October 7, 2014  |  Branden Williams

Companies who process credit card data are getting pummeled by breaches. It doesn’t seem to matter if you are big or small anymore—you are going to be targeted if you have not already been breached.

That’s what PCI DSS is for, right? If you follow all of the requirements in PCI DSS, you should be safe? Even the folks inside the Council will tell you that a healthy PCI compliance posture does not make you secure, and you must take steps beyond PCI DSS to be safe. So is this just a losing battle?

Before we answer that question, let’s take a look at the changes coming in PCI DSS 3.0. We’ve moved from choosing from six questionnaires to nine (https://www.pcisecuritystandards.org/security_standards/documents.php), and the requirements are getting harder to meet as technology adoption outpaces the standard. Don’t forget, you are ultimately responsible for the safety of payment data. That means, if your POS vendor forgets to turn off their remote access and it leads to a breach, you are the one left holding the bag.

Information considered valuable by a threat actor is dangerous to handle. Most of us leave our money in a bank because we rely on them to protect it. Rational business owners would never leave tens of thousands of dollars in cash lying around their store, because they know it would be stolen. Information is not cash, but there are people who know how to monetize it.

Payment card data has no value to you after the transaction settles. It’s simply a liability that you have to protect, just as a bank might protect millions of dollars of other people’s currency. Your best course of action is to remove as much payment information as you can from your company, and maniacally defend areas where it is present—even if it is only present for a second.

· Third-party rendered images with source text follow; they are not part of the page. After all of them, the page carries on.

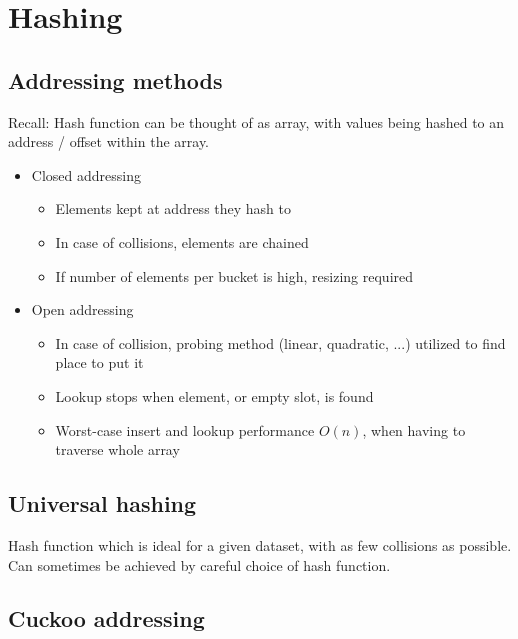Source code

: \documentclass[a4paper]{scrreprt}
\begin{document}
\chapter{Hashing}

\section{Addressing methods}

Recall: Hash function can be thought of as array, with values being hashed to
an address / offset within the array.

\begin{itemize}
		\item Closed addressing
				\begin{itemize}
						\item Elements kept at address they hash to
						\item In case of collisions, elements are chained
						\item If number of elements per bucket is high, resizing required
				\end{itemize}
		\item Open addressing
				\begin{itemize}
						\item In case of collision, probing method (linear,
								quadratic, ...) utilized to find place to put
								it
						\item Lookup stops when element, or empty slot, is
								found
						\item Worst-case insert and lookup performance $O(n)$,
								when having to traverse whole array
				\end{itemize}
\end{itemize}

\section{Universal hashing}

Hash function which is ideal for a given dataset, with as few collisions as
possible. Can sometimes be achieved by careful choice of hash function.

\section{Cuckoo addressing}
\end{document}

If you use an approved, stand-alone terminal (about 80% of you), you may already be doing it. If you are using an integrated POS system, you must ensure that you are actually taking care of the maintenance and updating of these systems. If you do not have the expertise in-house, find a vendor who can assume the liability and help you stay secure. Ideally, you would have them own and maintain the systems, and they send you wire transfers when transactions clear. E-Commerce is probably the easiest as you can leverage companies like Shopify or Etsy to manage everything for you.

Your mission, and you already accepted it when you signed up for payment card processing, is to think about how you use credit cards in your business. Think of every place you swipe them, write them down, store them for subscriptions or concierge purposes, or transmit them (think multi-locations with centralized billing and settlement), and figure out ways to secure and defend this data from theft and misuse.

There are a number of ways to do this. First, destroy the data wherever you find it. There are free and commercial tools available for secure data destruction. Next work with your POS vendors to ensure the systems are configured in accordance with the Payment Application Data Security Standard, PA-DSS. Also, consider the economics behind a decision to ask someone else to help you secure this. For the most part, it’s just the big guys that see true financial benefit from insourcing these components—but it quickly becomes a financial liability in the case of a data breach. Finally, consider payments outsourcing. It will allow you to focus on what you do best!